Dicho de otra manera, si Silvia Giorguli, Paco Ignacio Taibo II, Rogelio Ramírez de la O y Tatiana Clouthier, respectivamente, no secundan a Álvarez-Buylla en su golpe al CIDE, podrían esperar de la Historia, con mayúsculas, que en este pasaje del sexenio de AMLO su desempeño quede a salvo del lodo. De lo contrario, ahí está Echeverría para recordarles que la ignominia dura y es dura, y que no sólo mancha a los presidentes, sino también a sus incondicionales.

Para hacer un poco de memoria sobre los tiempos de LEA, recomiendo hoy Paseos por la calle de la amargura (editorial Debate, 2018), libro de Guillermo Sheridan donde, entre otras cosas, se expone la correspondencia que sostuvieron Octavio Paz y Carlos Fuentes, con particular énfasis en los hechos que van de la matanza del 2 de octubre de 1968 al golpe a Excélsior en 1976.

De ahí cito párrafos sobre las distintas visiones que tenían Paz y Fuentes sobre el echeverrismo. El autor de La muerte de Artemio Cruz escribió, incluso después del Halconazo: “Sigue aumentando la libertad de información (…) hay absoluta libertad para criticar y disentir: un pluralismo ideológico como nunca se había visto aquí. En resumen: un clima de libertad creciente dentro de un clima de creciente peligro”. Paz le responde que no comparte su entusiasmo. Eso en 1971.

En carta de agosto de 1973, Paz comenta el ambiente general: “No sé a dónde vamos, pero sí que el rencor disgrega todo y que los que no tienen rabia tienen miedo. La antigua nación del águila y la serpiente se ha convertido en un país habitado por dos razas: los perros rabiosos y los perros falderos. En la universidad y en el mundo de la cultura de la izquierda ha logrado imponer una suerte de terror ideológico y nadie se atreve a disentir por temor a que lo llamen reaccionario o liberal. Este último es el adjetivo que más espanta”.

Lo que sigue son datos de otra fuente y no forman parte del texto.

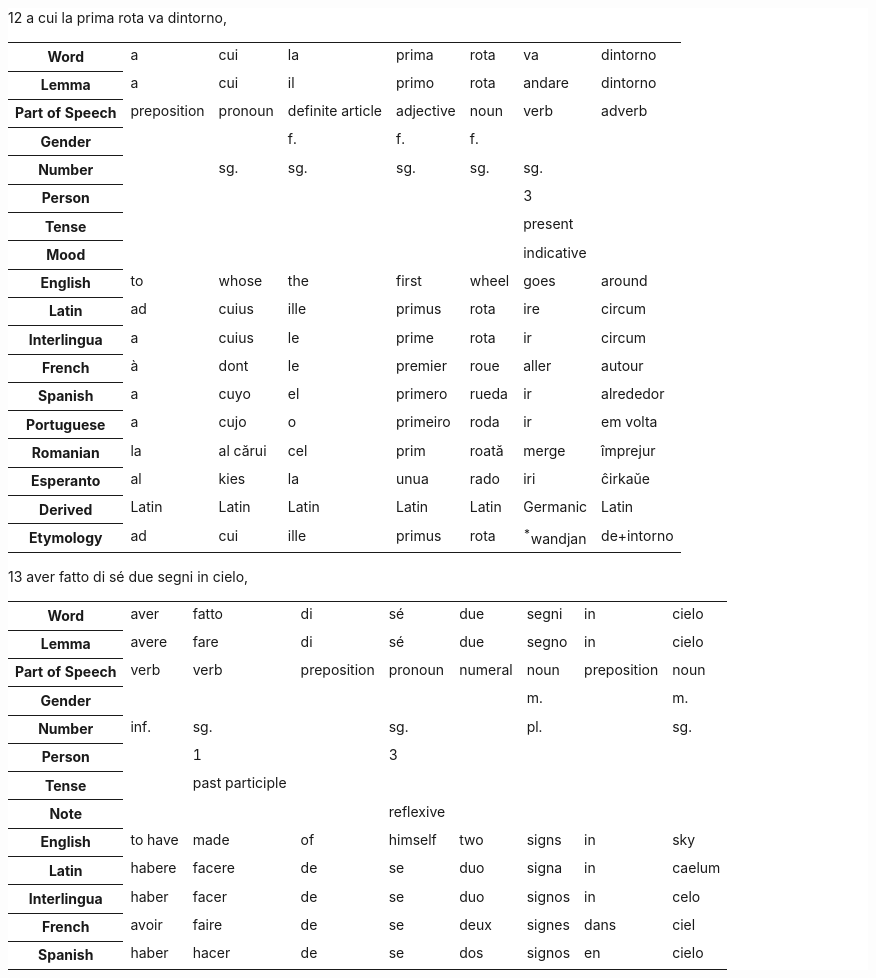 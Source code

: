 12 a cui la prima rota va dintorno,

<table>
<tr><th>Word</th><td>a</td><td>cui</td><td>la</td><td>prima</td><td>rota</td><td>va</td><td>dintorno</td></tr>
<tr><th>Lemma</th><td>a</td><td>cui</td><td>il</td><td>primo</td><td>rota</td><td>andare</td><td>dintorno</td></tr>
<tr><th>Part of Speech</th><td>preposition</td><td>pronoun</td><td>definite article</td><td>adjective</td><td>noun</td><td>verb</td><td>adverb</td></tr>
<tr><th>Gender</th><td></td><td></td><td>f.</td><td>f.</td><td>f.</td><td></td><td></td></tr>
<tr><th>Number</th><td></td><td>sg.</td><td>sg.</td><td>sg.</td><td>sg.</td><td>sg.</td><td></td></tr>
<tr><th>Person</th><td></td><td></td><td></td><td></td><td></td><td>3</td><td></td></tr>
<tr><th>Tense</th><td></td><td></td><td></td><td></td><td></td><td>present</td><td></td></tr>
<tr><th>Mood</th><td></td><td></td><td></td><td></td><td></td><td>indicative</td><td></td></tr>
<tr><th>English</th><td>to</td><td>whose</td><td>the</td><td>first</td><td>wheel</td><td>goes</td><td>around</td></tr>
<tr><th>Latin</th><td>ad</td><td>cuius</td><td>ille</td><td>primus</td><td>rota</td><td>ire</td><td>circum</td></tr>
<tr><th>Interlingua</th><td>a</td><td>cuius</td><td>le</td><td>prime</td><td>rota</td><td>ir</td><td>circum</td></tr>
<tr><th>French</th><td>à</td><td>dont</td><td>le</td><td>premier</td><td>roue</td><td>aller</td><td>autour</td></tr>
<tr><th>Spanish</th><td>a</td><td>cuyo</td><td>el</td><td>primero</td><td>rueda</td><td>ir</td><td>alrededor</td></tr>
<tr><th>Portuguese</th><td>a</td><td>cujo</td><td>o</td><td>primeiro</td><td>roda</td><td>ir</td><td>em volta</td></tr>
<tr><th>Romanian</th><td>la</td><td>al cărui</td><td>cel</td><td>prim</td><td>roată</td><td>merge</td><td>împrejur</td></tr>
<tr><th>Esperanto</th><td>al</td><td>kies</td><td>la</td><td>unua</td><td>rado</td><td>iri</td><td>ĉirkaŭe</td></tr>
<tr><th>Derived</th><td>Latin</td><td>Latin</td><td>Latin</td><td>Latin</td><td>Latin</td><td>Germanic</td><td>Latin</td></tr>
<tr><th>Etymology</th><td>ad</td><td>cui</td><td>ille</td><td>primus</td><td>rota</td><td><sup>*</sup>wandjan</td><td>de+intorno</td></tr>
</table>

13 aver fatto di sé due segni in cielo,

<table>
<tr><th>Word</th><td>aver</td><td>fatto</td><td>di</td><td>sé</td><td>due</td><td>segni</td><td>in</td><td>cielo</td></tr>
<tr><th>Lemma</th><td>avere</td><td>fare</td><td>di</td><td>sé</td><td>due</td><td>segno</td><td>in</td><td>cielo</td></tr>
<tr><th>Part of Speech</th><td>verb</td><td>verb</td><td>preposition</td><td>pronoun</td><td>numeral</td><td>noun</td><td>preposition</td><td>noun</td></tr>
<tr><th>Gender</th><td></td><td></td><td></td><td></td><td></td><td>m.</td><td></td><td>m.</td></tr>
<tr><th>Number</th><td>inf.</td><td>sg.</td><td></td><td>sg.</td><td></td><td>pl.</td><td></td><td>sg.</td></tr>
<tr><th>Person</th><td></td><td>1</td><td></td><td>3</td><td></td><td></td><td></td><td></td></tr>
<tr><th>Tense</th><td></td><td>past participle</td><td></td><td></td><td></td><td></td><td></td><td></td></tr>
<tr><th>Note</th><td></td><td></td><td></td><td>reflexive</td><td></td><td></td><td></td><td></td></tr>
<tr><th>English</th><td>to have</td><td>made</td><td>of</td><td>himself</td><td>two</td><td>signs</td><td>in</td><td>sky</td></tr>
<tr><th>Latin</th><td>habere</td><td>facere</td><td>de</td><td>se</td><td>duo</td><td>signa</td><td>in</td><td>caelum</td></tr>
<tr><th>Interlingua</th><td>haber</td><td>facer</td><td>de</td><td>se</td><td>duo</td><td>signos</td><td>in</td><td>celo</td></tr>
<tr><th>French</th><td>avoir</td><td>faire</td><td>de</td><td>se</td><td>deux</td><td>signes</td><td>dans</td><td>ciel</td></tr>
<tr><th>Spanish</th><td>haber</td><td>hacer</td><td>de</td><td>se</td><td>dos</td><td>signos</td><td>en</td><td>cielo</td></tr>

Fuentes, en cambio, veía que es en “el interior olvidado del país, en tu ‘other Mexico’, donde la obra de Echeverría ha dado sus grandes frutos, los mejores desde Cárdenas” y subraya: “Muy, muy impresionante, Octavio, de verdad, una honda transformación del país está en marcha. Y claro, los grandes capitalistas repelan y conspiran y murmuran porque por primera vez en un cuarto de siglo el gobierno no hace una política prioritariamente dedicada a servirlos y a enriquecerlos y porque el propio presidente no se presta a negocios personales con la iniciativa privada. (…) Y hay libertad total de expresión, Octavio, para quien sepa hacer uso de ella”.

En carta de junio de 1976, Paz le plantea: “Critico no tanto la insuficiencia de la reforma política de Echeverría como la forma en que él y sus amigos han ‘ideologizado’ al Estado y al país. Así han preparado –voluntaria o involuntariamente: es lo mismo– la aparición de un nuevo autoritarismo, o la fortificación del que nos rige desde 1930″.

Un mes después, y ocurrido ya el golpe a Excélsior, que incluía la revista Plural de Paz, Fuentes publica en El Sol de México: “Una vez más los enemigos, abundantes y poderosos, de Echeverría, han aprovechado una situación particular –la crisis interna de Excélsior– para sumarse en un esfuerzo final, oportuno por tardío, de desacreditar una política que les daña”.

Ecos del fatídico sexenio de quien hoy llega al centenario. Y recordatorio para Álvarez-Buylla, Taibo II, Ramírez de la O, Clouthier, Giorguli et al de que lo que hagan en el CIDE, los marcará.